-- Records for the task follows --

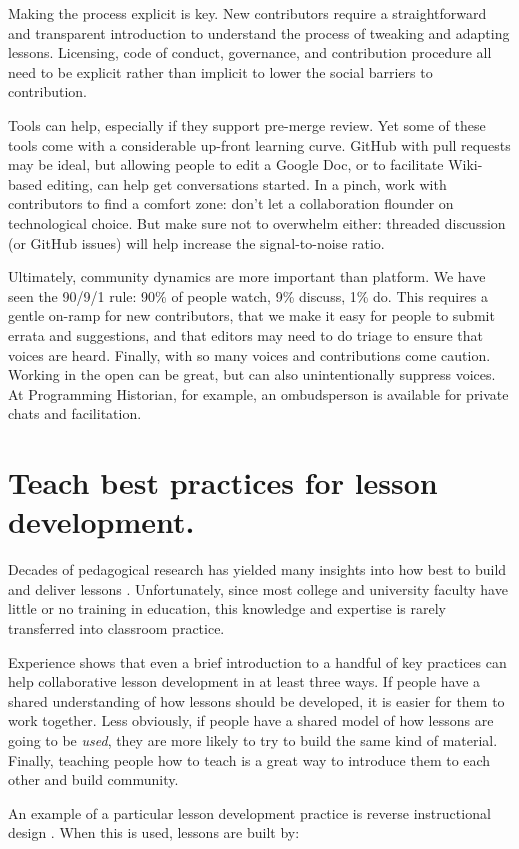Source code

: \documentclass[10pt,letterpaper]{article}
\newcommand{\rulemajor}[1]{\section{#1}}
\begin{document}
Making the process explicit is key.
New contributors require a straightforward and transparent introduction
to understand the process of tweaking and adapting lessons.
Licensing, code of conduct, governance, and contribution procedure
all need to be explicit rather than implicit
to lower the social barriers to contribution.

Tools can help,
especially if they support pre-merge review.
Yet some of these tools come with a considerable up-front learning curve.
GitHub with pull requests may be ideal,
but allowing people to edit a Google Doc,
or to facilitate Wiki-based editing,
can help get conversations started.
In a pinch,
work with contributors to find a comfort zone:
don't let a collaboration flounder on technological choice.
But make sure not to overwhelm either:
threaded discussion (or GitHub issues) will help increase the signal-to-noise ratio.

Ultimately,
community dynamics are more important than platform.
We have seen the 90/9/1 rule:
90\% of people watch, 9\% discuss, 1\% do.
This requires a gentle on-ramp for new contributors,
that we make it easy for people to submit errata and suggestions,
and that editors may need to do triage to ensure that voices are heard.
Finally, with so many voices and contributions come caution.
Working in the open can be great,
but can also unintentionally suppress voices.
At Programming Historian,
for example,
an ombudsperson is available for private chats and facilitation.

\rulemajor{Teach best practices for lesson development.}

Decades of pedagogical research has yielded many insights into
how best to build and deliver lessons \cite{hlw}.
Unfortunately,
since most college and university faculty have little or no training in education,
this knowledge and expertise is rarely transferred into classroom practice.

Experience shows that even a brief introduction to a handful of key practices
can help collaborative lesson development in at least three ways.
If people have a shared understanding of how lessons should be developed,
it is easier for them to work together.
Less obviously,
if people have a shared model of how lessons are going to be \emph{used},
they are more likely to try to build the same kind of material.
Finally,
teaching people how to teach is a great way to introduce them to each other and build community.

An example of a particular lesson development practice is reverse instructional design
\cite{wiggins-mctighe}.
When this is used,
lessons are built by:
\end{document}
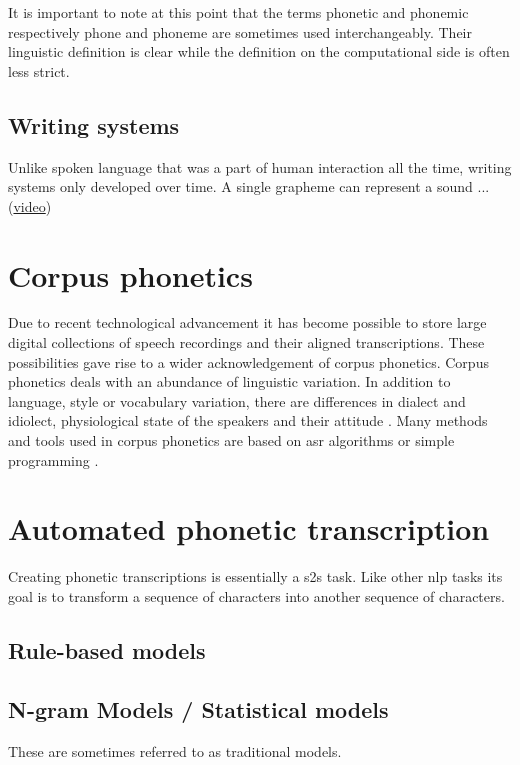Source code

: It is important to note at this point that the terms phonetic and phonemic respectively phone and phoneme are sometimes used interchangeably. Their linguistic definition is clear while the definition on the computational side is often less strict. 

\subsection*{Writing systems}
Unlike spoken language that was a part of human interaction all the time, writing systems only developed over time. A single grapheme can represent a sound ... (\href{https://www.youtube.com/watch?v=-sUUWyo4RZQ&list=PL8dPuuaLjXtP5mp25nStsuDzk2blncJDW&index=17}{video})



\section{Corpus phonetics}
Due to recent technological advancement it has become possible to store large digital collections of speech recordings and their aligned transcriptions. These possibilities gave rise to a wider acknowledgement of corpus phonetics. Corpus phonetics deals with an abundance of linguistic variation. In addition to language, style or vocabulary variation, there are differences in dialect and idiolect, physiological state of the speakers and their attitude \citep{Liberman.2019, Chodroff.19.07.2019}. Many methods and tools used in corpus phonetics are based on \ac{asr} algorithms or simple programming \citep{Chodroff.19.07.2019}.

\section{Automated phonetic transcription}
Creating phonetic transcriptions is essentially a \ac{s2s} task. Like other \ac{nlp} tasks its goal is to transform a sequence of characters into another sequence of characters.  

\subsection{Rule-based models}


\subsection{N-gram Models / Statistical models}
These are sometimes referred to as traditional models.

-- Records for the task concluded --

Task objective. Print, word for word, every entry shown above; the pictures stay out.

Exercise answer.
Source code

: \documentclass[10pt,letterpaper]{article}
\newcommand{\rulemajor}[1]{\section{#1}}
\begin{document}
Making the process explicit is key.
New contributors require a straightforward and transparent introduction
to understand the process of tweaking and adapting lessons.
Licensing, code of conduct, governance, and contribution procedure
all need to be explicit rather than implicit
to lower the social barriers to contribution.

Tools can help,
especially if they support pre-merge review.
Yet some of these tools come with a considerable up-front learning curve.
GitHub with pull requests may be ideal,
but allowing people to edit a Google Doc,
or to facilitate Wiki-based editing,
can help get conversations started.
In a pinch,
work with contributors to find a comfort zone:
don't let a collaboration flounder on technological choice.
But make sure not to overwhelm either:
threaded discussion (or GitHub issues) will help increase the signal-to-noise ratio.

Ultimately,
community dynamics are more important than platform.
We have seen the 90/9/1 rule:
90\% of people watch, 9\% discuss, 1\% do.
This requires a gentle on-ramp for new contributors,
that we make it easy for people to submit errata and suggestions,
and that editors may need to do triage to ensure that voices are heard.
Finally, with so many voices and contributions come caution.
Working in the open can be great,
but can also unintentionally suppress voices.
At Programming Historian,
for example,
an ombudsperson is available for private chats and facilitation.

\rulemajor{Teach best practices for lesson development.}

Decades of pedagogical research has yielded many insights into
how best to build and deliver lessons \cite{hlw}.
Unfortunately,
since most college and university faculty have little or no training in education,
this knowledge and expertise is rarely transferred into classroom practice.

Experience shows that even a brief introduction to a handful of key practices
can help collaborative lesson development in at least three ways.
If people have a shared understanding of how lessons should be developed,
it is easier for them to work together.
Less obviously,
if people have a shared model of how lessons are going to be \emph{used},
they are more likely to try to build the same kind of material.
Finally,
teaching people how to teach is a great way to introduce them to each other and build community.

An example of a particular lesson development practice is reverse instructional design
\cite{wiggins-mctighe}.
When this is used,
lessons are built by:
\end{document}
Source code

: It is important to note at this point that the terms phonetic and phonemic respectively phone and phoneme are sometimes used interchangeably. Their linguistic definition is clear while the definition on the computational side is often less strict. 

\subsection*{Writing systems}
Unlike spoken language that was a part of human interaction all the time, writing systems only developed over time. A single grapheme can represent a sound ... (\href{https://www.youtube.com/watch?v=-sUUWyo4RZQ&list=PL8dPuuaLjXtP5mp25nStsuDzk2blncJDW&index=17}{video})



\section{Corpus phonetics}
Due to recent technological advancement it has become possible to store large digital collections of speech recordings and their aligned transcriptions. These possibilities gave rise to a wider acknowledgement of corpus phonetics. Corpus phonetics deals with an abundance of linguistic variation. In addition to language, style or vocabulary variation, there are differences in dialect and idiolect, physiological state of the speakers and their attitude \citep{Liberman.2019, Chodroff.19.07.2019}. Many methods and tools used in corpus phonetics are based on \ac{asr} algorithms or simple programming \citep{Chodroff.19.07.2019}.

\section{Automated phonetic transcription}
Creating phonetic transcriptions is essentially a \ac{s2s} task. Like other \ac{nlp} tasks its goal is to transform a sequence of characters into another sequence of characters.  

\subsection{Rule-based models}


\subsection{N-gram Models / Statistical models}
These are sometimes referred to as traditional models.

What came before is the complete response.